Thursday, April 4, 2013

Meyer Lansky buys Colonial Inn from Lou Walters - 1945


Colonial Inn, circa 1946.  Courtesy of Broward County Historical Commission


By Jane Feehan


The purchase of the Colonial Inn* in Hallandale for $80,000 topped the week’s real estate transactions reported by the Fort Lauderdale Daily News, June 9, 1945.

Meyer Lansky (1902-1983), an organized crime figure, bought the property from Louis E. “Lou” Walters. The Colonial Inn, near Gulfstream Park, was closed from 1941 until Walters opened it December 22, 1944. The inn operated for five days. Walters, father of today’s TV personality Barbara Walters, was a night club “impresario,” with clubs and shows in Las Vegas and New York City (He died in 1977.) After closing the Colonial Inn, Walters took his night club show to the Cabaret Restaurant in Miami Beach. He was the original operator of the Latin Quarter on Palm Island in Miami Beach and the famed Latin Quarter in New York City.

Lansky was also known for “dabbling” in the nightclub biz. The Fort Lauderdale Daily News noted his affiliations with nightclubs in Broward County and reported “future plans for operating the Inn await Lansky’s return from New York City.”
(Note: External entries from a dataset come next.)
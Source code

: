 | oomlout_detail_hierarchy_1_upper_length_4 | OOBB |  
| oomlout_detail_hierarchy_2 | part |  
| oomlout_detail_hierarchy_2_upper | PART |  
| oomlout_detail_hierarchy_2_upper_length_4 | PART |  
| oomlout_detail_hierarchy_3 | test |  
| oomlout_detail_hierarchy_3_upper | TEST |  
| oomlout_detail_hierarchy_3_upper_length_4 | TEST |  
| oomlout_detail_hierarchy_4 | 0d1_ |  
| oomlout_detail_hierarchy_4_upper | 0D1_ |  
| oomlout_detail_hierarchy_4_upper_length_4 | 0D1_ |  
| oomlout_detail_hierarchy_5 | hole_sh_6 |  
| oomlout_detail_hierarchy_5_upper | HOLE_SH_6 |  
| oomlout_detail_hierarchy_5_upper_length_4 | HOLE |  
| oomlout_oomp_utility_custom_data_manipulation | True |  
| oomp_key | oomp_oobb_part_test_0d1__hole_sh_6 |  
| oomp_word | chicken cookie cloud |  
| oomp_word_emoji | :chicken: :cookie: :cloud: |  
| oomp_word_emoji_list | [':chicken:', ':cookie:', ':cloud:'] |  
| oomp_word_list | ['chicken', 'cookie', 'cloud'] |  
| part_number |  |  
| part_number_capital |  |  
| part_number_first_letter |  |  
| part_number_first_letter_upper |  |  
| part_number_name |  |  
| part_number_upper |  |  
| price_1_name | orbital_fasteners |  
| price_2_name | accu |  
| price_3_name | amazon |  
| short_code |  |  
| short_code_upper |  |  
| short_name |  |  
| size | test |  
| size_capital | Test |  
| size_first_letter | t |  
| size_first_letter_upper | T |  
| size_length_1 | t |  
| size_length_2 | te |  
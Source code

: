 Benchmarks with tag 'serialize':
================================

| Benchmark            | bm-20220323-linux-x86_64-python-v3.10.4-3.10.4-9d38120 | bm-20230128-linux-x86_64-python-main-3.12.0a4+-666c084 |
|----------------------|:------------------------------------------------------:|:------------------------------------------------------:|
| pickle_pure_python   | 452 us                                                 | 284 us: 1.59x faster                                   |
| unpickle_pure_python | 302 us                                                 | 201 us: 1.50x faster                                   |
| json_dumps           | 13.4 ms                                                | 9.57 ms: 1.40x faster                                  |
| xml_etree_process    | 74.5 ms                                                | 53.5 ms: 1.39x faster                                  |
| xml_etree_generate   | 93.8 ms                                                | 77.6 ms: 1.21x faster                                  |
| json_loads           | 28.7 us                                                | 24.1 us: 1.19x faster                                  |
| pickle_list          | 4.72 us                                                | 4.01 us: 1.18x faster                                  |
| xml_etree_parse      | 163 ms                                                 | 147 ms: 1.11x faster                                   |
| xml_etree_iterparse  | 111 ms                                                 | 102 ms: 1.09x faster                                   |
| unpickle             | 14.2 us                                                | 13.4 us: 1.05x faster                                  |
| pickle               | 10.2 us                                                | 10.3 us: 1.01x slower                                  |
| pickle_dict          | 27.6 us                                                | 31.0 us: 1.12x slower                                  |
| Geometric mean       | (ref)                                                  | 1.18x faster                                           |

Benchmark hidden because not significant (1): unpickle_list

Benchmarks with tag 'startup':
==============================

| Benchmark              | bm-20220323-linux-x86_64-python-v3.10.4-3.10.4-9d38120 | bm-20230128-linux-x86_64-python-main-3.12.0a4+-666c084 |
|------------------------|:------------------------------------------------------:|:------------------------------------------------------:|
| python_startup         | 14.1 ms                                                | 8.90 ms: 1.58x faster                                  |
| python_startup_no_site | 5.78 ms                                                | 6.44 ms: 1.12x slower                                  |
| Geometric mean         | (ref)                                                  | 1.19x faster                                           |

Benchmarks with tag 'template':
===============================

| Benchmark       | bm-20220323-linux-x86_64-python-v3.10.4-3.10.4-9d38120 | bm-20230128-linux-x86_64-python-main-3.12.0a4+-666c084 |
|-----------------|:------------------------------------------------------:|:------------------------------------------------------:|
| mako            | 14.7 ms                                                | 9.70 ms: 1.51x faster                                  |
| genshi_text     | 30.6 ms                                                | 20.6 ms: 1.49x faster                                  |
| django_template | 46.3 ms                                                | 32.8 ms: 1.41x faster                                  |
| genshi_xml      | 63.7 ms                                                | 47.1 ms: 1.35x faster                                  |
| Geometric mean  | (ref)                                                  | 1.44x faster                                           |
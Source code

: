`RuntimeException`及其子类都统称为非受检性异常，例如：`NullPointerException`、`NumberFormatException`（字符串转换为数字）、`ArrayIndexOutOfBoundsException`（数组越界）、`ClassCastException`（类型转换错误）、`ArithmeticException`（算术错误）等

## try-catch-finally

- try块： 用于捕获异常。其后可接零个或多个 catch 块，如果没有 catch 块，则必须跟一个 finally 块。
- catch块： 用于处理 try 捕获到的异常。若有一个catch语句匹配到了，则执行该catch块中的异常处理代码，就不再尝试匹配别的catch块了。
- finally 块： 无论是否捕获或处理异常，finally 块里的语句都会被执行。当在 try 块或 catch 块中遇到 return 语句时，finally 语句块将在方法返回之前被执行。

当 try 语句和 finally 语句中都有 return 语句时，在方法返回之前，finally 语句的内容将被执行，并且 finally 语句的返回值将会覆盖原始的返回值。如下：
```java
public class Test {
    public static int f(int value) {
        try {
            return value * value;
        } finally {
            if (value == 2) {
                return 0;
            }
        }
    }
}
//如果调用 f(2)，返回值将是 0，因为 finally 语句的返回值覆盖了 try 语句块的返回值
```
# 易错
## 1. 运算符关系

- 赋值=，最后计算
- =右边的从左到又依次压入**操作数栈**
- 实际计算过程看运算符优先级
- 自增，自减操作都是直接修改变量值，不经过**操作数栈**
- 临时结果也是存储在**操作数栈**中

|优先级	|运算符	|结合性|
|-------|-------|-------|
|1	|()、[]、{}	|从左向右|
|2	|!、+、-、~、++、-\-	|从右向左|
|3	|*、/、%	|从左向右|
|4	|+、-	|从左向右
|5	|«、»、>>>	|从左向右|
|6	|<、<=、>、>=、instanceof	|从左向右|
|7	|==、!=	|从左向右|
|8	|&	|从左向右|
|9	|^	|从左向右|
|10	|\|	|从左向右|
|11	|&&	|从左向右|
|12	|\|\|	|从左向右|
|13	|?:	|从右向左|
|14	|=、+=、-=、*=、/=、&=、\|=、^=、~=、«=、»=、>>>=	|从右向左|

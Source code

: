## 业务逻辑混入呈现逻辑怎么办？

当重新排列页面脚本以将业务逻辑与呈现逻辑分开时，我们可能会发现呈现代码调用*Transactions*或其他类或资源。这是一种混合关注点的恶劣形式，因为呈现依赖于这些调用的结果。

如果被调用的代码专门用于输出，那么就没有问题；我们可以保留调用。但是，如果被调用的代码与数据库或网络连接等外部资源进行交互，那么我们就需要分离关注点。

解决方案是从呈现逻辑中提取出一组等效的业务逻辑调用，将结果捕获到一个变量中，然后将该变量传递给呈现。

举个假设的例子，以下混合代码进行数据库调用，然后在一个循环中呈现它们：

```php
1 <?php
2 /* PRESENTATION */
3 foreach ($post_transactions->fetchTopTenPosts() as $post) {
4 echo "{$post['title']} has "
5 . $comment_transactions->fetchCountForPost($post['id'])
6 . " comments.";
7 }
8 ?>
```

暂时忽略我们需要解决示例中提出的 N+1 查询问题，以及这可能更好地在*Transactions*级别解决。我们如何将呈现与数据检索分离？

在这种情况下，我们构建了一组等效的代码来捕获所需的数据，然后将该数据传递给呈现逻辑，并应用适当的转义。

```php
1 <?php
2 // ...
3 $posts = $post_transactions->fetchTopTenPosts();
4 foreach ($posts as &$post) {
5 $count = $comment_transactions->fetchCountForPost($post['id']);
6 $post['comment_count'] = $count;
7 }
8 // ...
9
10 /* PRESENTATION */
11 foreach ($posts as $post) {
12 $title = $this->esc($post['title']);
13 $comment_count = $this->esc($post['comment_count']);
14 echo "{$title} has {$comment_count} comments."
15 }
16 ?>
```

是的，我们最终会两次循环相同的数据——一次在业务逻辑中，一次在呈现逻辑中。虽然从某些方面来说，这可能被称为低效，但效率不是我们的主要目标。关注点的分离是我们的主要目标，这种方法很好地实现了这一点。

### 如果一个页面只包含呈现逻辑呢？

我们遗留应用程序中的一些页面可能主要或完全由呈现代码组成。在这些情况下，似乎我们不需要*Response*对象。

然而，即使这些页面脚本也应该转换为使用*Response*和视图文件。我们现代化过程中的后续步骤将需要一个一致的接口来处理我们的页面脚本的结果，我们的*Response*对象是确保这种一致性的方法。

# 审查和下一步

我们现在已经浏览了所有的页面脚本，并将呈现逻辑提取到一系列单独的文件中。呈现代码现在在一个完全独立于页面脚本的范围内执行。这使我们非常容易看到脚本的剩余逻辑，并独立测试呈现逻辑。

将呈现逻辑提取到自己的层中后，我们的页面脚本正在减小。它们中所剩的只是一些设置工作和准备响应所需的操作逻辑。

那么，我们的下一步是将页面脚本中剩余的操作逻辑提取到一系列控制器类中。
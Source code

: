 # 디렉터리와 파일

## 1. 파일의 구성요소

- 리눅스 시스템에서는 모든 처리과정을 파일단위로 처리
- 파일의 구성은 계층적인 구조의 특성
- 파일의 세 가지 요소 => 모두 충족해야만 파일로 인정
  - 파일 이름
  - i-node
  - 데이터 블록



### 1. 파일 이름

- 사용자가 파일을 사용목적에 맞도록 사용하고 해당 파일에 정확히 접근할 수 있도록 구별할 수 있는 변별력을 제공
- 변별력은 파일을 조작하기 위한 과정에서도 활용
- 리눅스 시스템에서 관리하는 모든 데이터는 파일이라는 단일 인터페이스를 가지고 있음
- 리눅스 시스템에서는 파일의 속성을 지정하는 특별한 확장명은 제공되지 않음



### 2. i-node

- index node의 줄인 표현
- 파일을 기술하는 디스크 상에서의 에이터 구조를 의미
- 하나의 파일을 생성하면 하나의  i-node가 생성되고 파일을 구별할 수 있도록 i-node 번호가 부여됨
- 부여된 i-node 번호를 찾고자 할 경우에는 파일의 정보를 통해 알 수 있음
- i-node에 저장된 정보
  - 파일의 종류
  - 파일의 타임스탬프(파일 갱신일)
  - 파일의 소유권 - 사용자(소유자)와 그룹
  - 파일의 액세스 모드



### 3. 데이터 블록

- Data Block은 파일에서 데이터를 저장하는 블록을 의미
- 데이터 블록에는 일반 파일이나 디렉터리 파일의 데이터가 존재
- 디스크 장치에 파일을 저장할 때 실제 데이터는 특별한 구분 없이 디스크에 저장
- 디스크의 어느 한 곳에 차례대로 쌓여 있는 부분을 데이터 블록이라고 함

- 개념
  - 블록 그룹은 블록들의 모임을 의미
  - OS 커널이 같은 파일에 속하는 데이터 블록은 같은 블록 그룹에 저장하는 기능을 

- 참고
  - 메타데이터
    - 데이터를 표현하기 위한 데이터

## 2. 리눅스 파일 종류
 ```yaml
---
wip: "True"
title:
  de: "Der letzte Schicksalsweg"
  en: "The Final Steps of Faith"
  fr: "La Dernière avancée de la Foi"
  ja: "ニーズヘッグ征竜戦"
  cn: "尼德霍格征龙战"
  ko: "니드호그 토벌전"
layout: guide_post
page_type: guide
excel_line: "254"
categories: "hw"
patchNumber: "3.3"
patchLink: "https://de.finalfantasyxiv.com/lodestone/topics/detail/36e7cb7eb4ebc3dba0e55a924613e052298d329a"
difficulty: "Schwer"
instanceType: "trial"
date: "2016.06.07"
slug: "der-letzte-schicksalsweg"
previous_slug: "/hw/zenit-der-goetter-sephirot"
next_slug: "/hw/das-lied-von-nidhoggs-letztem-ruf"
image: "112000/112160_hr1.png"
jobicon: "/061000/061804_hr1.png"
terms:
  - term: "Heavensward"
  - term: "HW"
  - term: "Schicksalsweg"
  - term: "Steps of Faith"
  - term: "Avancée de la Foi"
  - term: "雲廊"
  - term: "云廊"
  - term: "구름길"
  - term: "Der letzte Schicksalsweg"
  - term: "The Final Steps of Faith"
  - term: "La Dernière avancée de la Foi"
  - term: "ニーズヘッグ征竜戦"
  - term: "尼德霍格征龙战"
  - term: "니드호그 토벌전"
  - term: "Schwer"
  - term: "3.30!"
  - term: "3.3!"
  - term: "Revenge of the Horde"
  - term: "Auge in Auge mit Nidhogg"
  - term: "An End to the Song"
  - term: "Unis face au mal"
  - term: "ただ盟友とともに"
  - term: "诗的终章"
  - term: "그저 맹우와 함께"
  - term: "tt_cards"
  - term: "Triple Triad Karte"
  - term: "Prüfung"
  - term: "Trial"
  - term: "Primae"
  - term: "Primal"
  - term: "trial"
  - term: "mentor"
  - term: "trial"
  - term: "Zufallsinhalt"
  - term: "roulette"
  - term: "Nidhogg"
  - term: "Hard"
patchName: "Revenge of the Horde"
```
Those future plans were probably known to many. Lansky, long affiliated with mobsters Bugsy Siegel and Lucky Luciano, was expanding his gambling operations in Florida and Las Vegas, and later to Cuba. He opened the Colonial Inn December 1945. The Inn became a profitable, posh East Coast gambling establishment. It was closed by the government in 1948. For more on the demise of the club, and Meyer Lansky, search labels at right.

* Not to be confused with the Colonial Inn on Motel Row.

For more on the Colonial Inn, see:


https://janeshistorynook.blogspot.com/2015/10/hotel-havana-riviera-meyer-lansky.html

Copyright © 2012. All rights reserved. Jane Feehan.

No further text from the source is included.